Macroscopic Findings
After the inclusion period, 109 complete mammary chains were collected for macroscopic examination and histopathology, and a total of 505 neoplastic and nonneoplastic MGs were examined. Small female dogs (34/90; 38%) commonly had 4 instead of 5 pairs of MGs (P = .004). In the majority of cases (82/90; 91%), at least 1 MG of the mammary chain was grossly thickened (mild, moderate, or severe). Of 505, 328 (65%) neoplastic and nonneoplastic MGs had diffuse thickening of different severity levels as follows: mild in most of the MGs (156/505; 30.9%), moderate in 103/505 (20.4%), and severe in 69/505 (13.7%). Macroscopic duct dilation (macroscopic ectasia) was present in 32/90 (36%) cases and in 77/505 (15.2%) of MGs evaluated. At gross examination, 216 of 505 MGs (42.8%) had nodules. The tumors were mostly smaller than 3 cm in diameter (T1, 185/216; 85.6%), followed by tumors larger than 5 cm (T3, 16/216; 7.4%), and 15/216 (6.9%) tumors were between 3 and 5 cm in diameter (T2).
Histopathology
MG tumors
Malignant tumors were present in 67/90 (74.4%) of the cases. In total, 248 neoplasms were found: 129/248 (52%) were malignant and 119/248 (48%) were benign MTs. All tumor margins were clean. The majority of malignant tumors were low grade (grade I, 72/129; 55.8%), while those of intermediate grade of malignancy (grade II) and those of high grade (grade III) accounted for 36/129 (27.9%) and 21/129 (16.3%), respectively. LNMs were histologically confirmed in 12/90 (13%) of the cases.
Mammary epitheliosis
In total, ME (Fig. 1) was present in 47/90 (52%) of the cases in the study. ME was observed in 55 of the 109 (50.5%) mammary chains evaluated; it was detected in 1 or 2 MGs within the same mammary chain in 41/55 (75%) and in 3 or more MGs in 14/55 (25%) of the cases. ME was bilateral in 8 of the 19 (42%) animals that underwent bilateral mastectomy.
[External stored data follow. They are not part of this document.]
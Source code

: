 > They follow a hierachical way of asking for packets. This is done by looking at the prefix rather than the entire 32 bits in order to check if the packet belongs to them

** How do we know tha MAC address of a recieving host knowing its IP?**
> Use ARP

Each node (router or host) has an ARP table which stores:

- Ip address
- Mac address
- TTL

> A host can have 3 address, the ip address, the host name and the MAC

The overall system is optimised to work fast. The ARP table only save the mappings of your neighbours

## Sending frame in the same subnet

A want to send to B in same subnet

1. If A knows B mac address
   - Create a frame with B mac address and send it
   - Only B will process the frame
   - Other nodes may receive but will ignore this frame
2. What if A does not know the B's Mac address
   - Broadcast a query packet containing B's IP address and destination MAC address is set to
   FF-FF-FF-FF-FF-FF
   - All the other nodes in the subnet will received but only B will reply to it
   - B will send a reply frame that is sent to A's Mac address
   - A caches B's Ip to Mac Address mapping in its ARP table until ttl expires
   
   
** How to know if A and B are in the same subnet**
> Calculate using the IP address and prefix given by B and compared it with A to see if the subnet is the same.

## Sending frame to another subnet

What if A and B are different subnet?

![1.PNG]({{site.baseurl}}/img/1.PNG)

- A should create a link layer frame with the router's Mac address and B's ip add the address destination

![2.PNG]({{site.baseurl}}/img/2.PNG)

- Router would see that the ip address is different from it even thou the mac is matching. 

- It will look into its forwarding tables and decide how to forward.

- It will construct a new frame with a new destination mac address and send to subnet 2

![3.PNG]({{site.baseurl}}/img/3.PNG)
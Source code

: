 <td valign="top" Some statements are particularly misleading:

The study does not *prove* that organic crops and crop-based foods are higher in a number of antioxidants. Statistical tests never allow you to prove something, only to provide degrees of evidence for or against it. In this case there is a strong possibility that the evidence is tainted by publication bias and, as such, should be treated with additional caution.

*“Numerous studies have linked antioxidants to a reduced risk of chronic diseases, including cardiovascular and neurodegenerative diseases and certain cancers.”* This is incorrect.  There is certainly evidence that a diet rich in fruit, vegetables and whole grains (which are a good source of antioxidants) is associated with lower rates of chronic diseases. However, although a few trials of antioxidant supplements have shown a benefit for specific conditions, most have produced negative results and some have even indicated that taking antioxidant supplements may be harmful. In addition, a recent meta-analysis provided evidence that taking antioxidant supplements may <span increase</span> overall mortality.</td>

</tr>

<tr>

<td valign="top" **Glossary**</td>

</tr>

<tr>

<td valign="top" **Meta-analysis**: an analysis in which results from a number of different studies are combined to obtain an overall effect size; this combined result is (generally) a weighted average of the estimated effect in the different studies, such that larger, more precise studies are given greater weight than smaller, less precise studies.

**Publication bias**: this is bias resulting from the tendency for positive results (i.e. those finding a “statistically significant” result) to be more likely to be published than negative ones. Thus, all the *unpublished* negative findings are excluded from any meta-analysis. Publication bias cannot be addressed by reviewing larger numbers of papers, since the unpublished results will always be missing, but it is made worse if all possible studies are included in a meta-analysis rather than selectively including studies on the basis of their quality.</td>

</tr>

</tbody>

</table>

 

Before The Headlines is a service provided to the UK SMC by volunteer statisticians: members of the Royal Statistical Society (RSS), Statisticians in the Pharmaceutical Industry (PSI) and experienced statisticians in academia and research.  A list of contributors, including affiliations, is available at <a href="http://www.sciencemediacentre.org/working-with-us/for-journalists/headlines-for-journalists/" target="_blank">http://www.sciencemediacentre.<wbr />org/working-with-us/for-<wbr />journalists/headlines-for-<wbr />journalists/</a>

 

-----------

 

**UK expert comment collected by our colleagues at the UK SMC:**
Thirty-nine dogs had at least 1 malignant tumor and ME. Regarding the location of ME and malignant tumors, ME was located only in the same MG as the malignant tumor in 2/39 (5%) of the cases, only in the contiguous MGs in 2/39 (5%), and only in a distant MG in 9/39 (23%) of cases. Diffuse ME (coexistence of ME in the MG affected by the malignant tumor and in contiguous and distant MGs) was present in 10/39 (26%) of cases. ME was present in 103/505 (20.4%) of the MGs. Duct ectasia (174/505; 34.5%) and atypical hyperplasia (83/505; 16.4%) were other mammary dysplasias found. The coexistence of ME with MTs by histotype is depicted in Table 2. In some malignant neoplasms with ME (n = 6), a histological ME-carcinoma transition was evident (Fig. 2) in certain histological tumor types: tubular carcinoma (n = 2), ductal carcinoma (n = 1), intraductal papillary carcinoma (n = 1), tubulopapillary carcinoma (n = 1), and comedocarcinoma (n = 1).

Mammary gland, dog.
Coexistence of mammary epitheliosis and mammary tumors by histotype in the same mammary gland, in dogs with mammary tumors.
ME Immunophenotyping
In the 30 samples evaluated, ME had a similar pattern of immunolabeling (Figs. 3–6), showing a mixed population with a strong predominance of basal-like phenotype cells. ME cells were consistently positive (100%) for wide-spectrum CKs (AE1/AE3). HMW-CK-14 was generally expressed by ME cells (mean, 84.48 ± 20.78%), whereas LMW-CK-8/18 immunolabeling was lower and variable among cases (mean, 3.03 ± 3.25%). Of note, when multiple mammary ducts were affected by ME in a single sample, a similar percentage of HMW-CK- and LMW-CK-positive cells was observed. Calponin- and p63-positive cells were only found in the basal layer of ducts that contained epitheliosis but not in the epitheliosis itself. Low numbers of stellate to fusiform vimentin-positive cells were found between cords of ME epithelial cells (mean, 1.03 ± 1.05%). The proliferation index of ME was very low (<1%) in all cases, except in 1 case which was 13%. Invariably, all ME cells in all samples were triple-negative (ER-, PR-, and HER-2-). The ducts containing ME had typical immunolabeling in the periphery, consisting of luminal cells (positive for LMW-CK-8/18, ER, and PR) and a surrounding layer of basal/myoepithelial cells (positive for HMW-CK-14, p63, and calponin).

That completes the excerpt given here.